Collected data
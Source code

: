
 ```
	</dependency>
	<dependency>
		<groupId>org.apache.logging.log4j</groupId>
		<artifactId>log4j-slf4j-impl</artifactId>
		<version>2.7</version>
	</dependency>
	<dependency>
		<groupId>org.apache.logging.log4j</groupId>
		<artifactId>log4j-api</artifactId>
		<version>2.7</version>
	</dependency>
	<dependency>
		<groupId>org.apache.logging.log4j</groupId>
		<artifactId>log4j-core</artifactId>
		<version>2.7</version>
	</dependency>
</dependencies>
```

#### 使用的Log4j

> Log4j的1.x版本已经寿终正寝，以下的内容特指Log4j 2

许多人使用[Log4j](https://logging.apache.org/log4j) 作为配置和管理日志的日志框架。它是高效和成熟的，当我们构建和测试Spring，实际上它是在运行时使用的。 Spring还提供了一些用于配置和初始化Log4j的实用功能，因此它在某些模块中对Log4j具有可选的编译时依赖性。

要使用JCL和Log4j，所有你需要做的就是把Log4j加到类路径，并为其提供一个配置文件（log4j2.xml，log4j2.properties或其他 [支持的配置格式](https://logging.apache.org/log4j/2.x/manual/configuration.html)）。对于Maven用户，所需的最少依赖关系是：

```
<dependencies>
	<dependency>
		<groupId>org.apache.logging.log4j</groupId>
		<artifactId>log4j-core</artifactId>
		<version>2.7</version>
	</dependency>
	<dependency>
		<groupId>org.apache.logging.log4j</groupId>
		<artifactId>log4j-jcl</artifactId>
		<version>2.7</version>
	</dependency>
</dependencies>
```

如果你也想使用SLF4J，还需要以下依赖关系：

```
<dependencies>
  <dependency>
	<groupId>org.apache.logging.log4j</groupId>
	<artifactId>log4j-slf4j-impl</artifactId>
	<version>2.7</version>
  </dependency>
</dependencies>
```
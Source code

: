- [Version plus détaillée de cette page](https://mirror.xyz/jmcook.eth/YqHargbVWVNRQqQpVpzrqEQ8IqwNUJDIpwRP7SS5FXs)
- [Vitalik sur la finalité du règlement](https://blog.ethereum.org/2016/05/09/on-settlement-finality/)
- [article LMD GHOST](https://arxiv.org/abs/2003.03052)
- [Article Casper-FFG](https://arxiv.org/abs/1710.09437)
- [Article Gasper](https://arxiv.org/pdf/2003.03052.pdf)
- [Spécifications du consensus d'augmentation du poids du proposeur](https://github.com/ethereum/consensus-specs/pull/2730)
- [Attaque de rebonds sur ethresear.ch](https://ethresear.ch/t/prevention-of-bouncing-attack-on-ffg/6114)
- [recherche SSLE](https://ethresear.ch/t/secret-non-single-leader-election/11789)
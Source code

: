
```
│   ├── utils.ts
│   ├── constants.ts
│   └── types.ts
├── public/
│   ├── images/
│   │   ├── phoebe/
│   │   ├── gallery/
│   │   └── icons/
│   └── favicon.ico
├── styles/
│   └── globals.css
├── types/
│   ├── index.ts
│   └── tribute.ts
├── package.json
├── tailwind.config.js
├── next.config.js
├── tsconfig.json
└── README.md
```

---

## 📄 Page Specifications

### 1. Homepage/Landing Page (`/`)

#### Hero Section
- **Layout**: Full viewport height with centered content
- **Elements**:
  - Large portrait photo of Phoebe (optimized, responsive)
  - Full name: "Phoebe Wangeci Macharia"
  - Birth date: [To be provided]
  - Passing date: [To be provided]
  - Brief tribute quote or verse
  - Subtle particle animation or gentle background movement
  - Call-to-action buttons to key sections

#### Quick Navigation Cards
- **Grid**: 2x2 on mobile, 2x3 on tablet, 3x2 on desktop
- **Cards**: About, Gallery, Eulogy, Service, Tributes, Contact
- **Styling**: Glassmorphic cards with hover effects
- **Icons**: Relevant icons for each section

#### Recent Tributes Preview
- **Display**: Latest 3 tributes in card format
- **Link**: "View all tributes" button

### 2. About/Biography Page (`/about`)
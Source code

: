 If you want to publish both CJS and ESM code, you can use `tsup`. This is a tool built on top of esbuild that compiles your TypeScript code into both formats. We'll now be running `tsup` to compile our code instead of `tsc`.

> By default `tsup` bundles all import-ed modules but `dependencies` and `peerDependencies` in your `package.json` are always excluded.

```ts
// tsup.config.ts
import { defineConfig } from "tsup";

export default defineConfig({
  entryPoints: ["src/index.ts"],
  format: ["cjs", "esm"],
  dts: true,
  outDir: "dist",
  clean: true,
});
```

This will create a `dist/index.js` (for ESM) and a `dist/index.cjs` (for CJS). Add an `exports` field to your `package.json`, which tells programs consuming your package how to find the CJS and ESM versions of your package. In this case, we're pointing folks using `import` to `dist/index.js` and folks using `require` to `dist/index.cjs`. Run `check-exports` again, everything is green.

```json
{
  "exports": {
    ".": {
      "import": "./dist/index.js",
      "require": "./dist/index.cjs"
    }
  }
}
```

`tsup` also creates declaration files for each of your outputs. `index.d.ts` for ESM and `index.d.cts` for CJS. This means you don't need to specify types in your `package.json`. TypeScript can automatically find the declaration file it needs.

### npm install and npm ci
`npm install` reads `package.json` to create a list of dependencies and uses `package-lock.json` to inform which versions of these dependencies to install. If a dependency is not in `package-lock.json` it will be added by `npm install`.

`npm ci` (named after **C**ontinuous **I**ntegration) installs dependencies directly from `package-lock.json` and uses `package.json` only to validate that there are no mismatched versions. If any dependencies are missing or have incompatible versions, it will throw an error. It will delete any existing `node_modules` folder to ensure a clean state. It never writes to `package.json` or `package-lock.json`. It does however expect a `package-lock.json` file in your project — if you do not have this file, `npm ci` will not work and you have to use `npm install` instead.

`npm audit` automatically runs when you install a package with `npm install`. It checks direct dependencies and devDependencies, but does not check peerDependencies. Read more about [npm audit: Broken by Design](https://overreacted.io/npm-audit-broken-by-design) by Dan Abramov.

# Aim of the task:
Go through the records and repeat each one exactly as written.

# Expected answer:
Source code

:
 ```
	</dependency>
	<dependency>
		<groupId>org.apache.logging.log4j</groupId>
		<artifactId>log4j-slf4j-impl</artifactId>
		<version>2.7</version>
	</dependency>
	<dependency>
		<groupId>org.apache.logging.log4j</groupId>
		<artifactId>log4j-api</artifactId>
		<version>2.7</version>
	</dependency>
	<dependency>
		<groupId>org.apache.logging.log4j</groupId>
		<artifactId>log4j-core</artifactId>
		<version>2.7</version>
	</dependency>
</dependencies>
```

#### 使用的Log4j

> Log4j的1.x版本已经寿终正寝，以下的内容特指Log4j 2

许多人使用[Log4j](https://logging.apache.org/log4j) 作为配置和管理日志的日志框架。它是高效和成熟的，当我们构建和测试Spring，实际上它是在运行时使用的。 Spring还提供了一些用于配置和初始化Log4j的实用功能，因此它在某些模块中对Log4j具有可选的编译时依赖性。

要使用JCL和Log4j，所有你需要做的就是把Log4j加到类路径，并为其提供一个配置文件（log4j2.xml，log4j2.properties或其他 [支持的配置格式](https://logging.apache.org/log4j/2.x/manual/configuration.html)）。对于Maven用户，所需的最少依赖关系是：

```
<dependencies>
	<dependency>
		<groupId>org.apache.logging.log4j</groupId>
		<artifactId>log4j-core</artifactId>
		<version>2.7</version>
	</dependency>
	<dependency>
		<groupId>org.apache.logging.log4j</groupId>
		<artifactId>log4j-jcl</artifactId>
		<version>2.7</version>
	</dependency>
</dependencies>
```

如果你也想使用SLF4J，还需要以下依赖关系：

```
<dependencies>
  <dependency>
	<groupId>org.apache.logging.log4j</groupId>
	<artifactId>log4j-slf4j-impl</artifactId>
	<version>2.7</version>
  </dependency>
</dependencies>
```
Source code

:- [Version plus détaillée de cette page](https://mirror.xyz/jmcook.eth/YqHargbVWVNRQqQpVpzrqEQ8IqwNUJDIpwRP7SS5FXs)
- [Vitalik sur la finalité du règlement](https://blog.ethereum.org/2016/05/09/on-settlement-finality/)
- [article LMD GHOST](https://arxiv.org/abs/2003.03052)
- [Article Casper-FFG](https://arxiv.org/abs/1710.09437)
- [Article Gasper](https://arxiv.org/pdf/2003.03052.pdf)
- [Spécifications du consensus d'augmentation du poids du proposeur](https://github.com/ethereum/consensus-specs/pull/2730)
- [Attaque de rebonds sur ethresear.ch](https://ethresear.ch/t/prevention-of-bouncing-attack-on-ffg/6114)
- [recherche SSLE](https://ethresear.ch/t/secret-non-single-leader-election/11789)
Source code

:
```
│   ├── utils.ts
│   ├── constants.ts
│   └── types.ts
├── public/
│   ├── images/
│   │   ├── phoebe/
│   │   ├── gallery/
│   │   └── icons/
│   └── favicon.ico
├── styles/
│   └── globals.css
├── types/
│   ├── index.ts
│   └── tribute.ts
├── package.json
├── tailwind.config.js
├── next.config.js
├── tsconfig.json
└── README.md
```

---

## 📄 Page Specifications

### 1. Homepage/Landing Page (`/`)

#### Hero Section
- **Layout**: Full viewport height with centered content
- **Elements**:
  - Large portrait photo of Phoebe (optimized, responsive)
  - Full name: "Phoebe Wangeci Macharia"
  - Birth date: [To be provided]
  - Passing date: [To be provided]
  - Brief tribute quote or verse
  - Subtle particle animation or gentle background movement
  - Call-to-action buttons to key sections

#### Quick Navigation Cards
- **Grid**: 2x2 on mobile, 2x3 on tablet, 3x2 on desktop
- **Cards**: About, Gallery, Eulogy, Service, Tributes, Contact
- **Styling**: Glassmorphic cards with hover effects
- **Icons**: Relevant icons for each section

#### Recent Tributes Preview
- **Display**: Latest 3 tributes in card format
- **Link**: "View all tributes" button

### 2. About/Biography Page (`/about`)
Source code

: If you want to publish both CJS and ESM code, you can use `tsup`. This is a tool built on top of esbuild that compiles your TypeScript code into both formats. We'll now be running `tsup` to compile our code instead of `tsc`.

> By default `tsup` bundles all import-ed modules but `dependencies` and `peerDependencies` in your `package.json` are always excluded.

```ts
// tsup.config.ts
import { defineConfig } from "tsup";

export default defineConfig({
  entryPoints: ["src/index.ts"],
  format: ["cjs", "esm"],
  dts: true,
  outDir: "dist",
  clean: true,
});
```

This will create a `dist/index.js` (for ESM) and a `dist/index.cjs` (for CJS). Add an `exports` field to your `package.json`, which tells programs consuming your package how to find the CJS and ESM versions of your package. In this case, we're pointing folks using `import` to `dist/index.js` and folks using `require` to `dist/index.cjs`. Run `check-exports` again, everything is green.

```json
{
  "exports": {
    ".": {
      "import": "./dist/index.js",
      "require": "./dist/index.cjs"
    }
  }
}
```

`tsup` also creates declaration files for each of your outputs. `index.d.ts` for ESM and `index.d.cts` for CJS. This means you don't need to specify types in your `package.json`. TypeScript can automatically find the declaration file it needs.

### npm install and npm ci
`npm install` reads `package.json` to create a list of dependencies and uses `package-lock.json` to inform which versions of these dependencies to install. If a dependency is not in `package-lock.json` it will be added by `npm install`.

`npm ci` (named after **C**ontinuous **I**ntegration) installs dependencies directly from `package-lock.json` and uses `package.json` only to validate that there are no mismatched versions. If any dependencies are missing or have incompatible versions, it will throw an error. It will delete any existing `node_modules` folder to ensure a clean state. It never writes to `package.json` or `package-lock.json`. It does however expect a `package-lock.json` file in your project — if you do not have this file, `npm ci` will not work and you have to use `npm install` instead.

`npm audit` automatically runs when you install a package with `npm install`. It checks direct dependencies and devDependencies, but does not check peerDependencies. Read more about [npm audit: Broken by Design](https://overreacted.io/npm-audit-broken-by-design) by Dan Abramov.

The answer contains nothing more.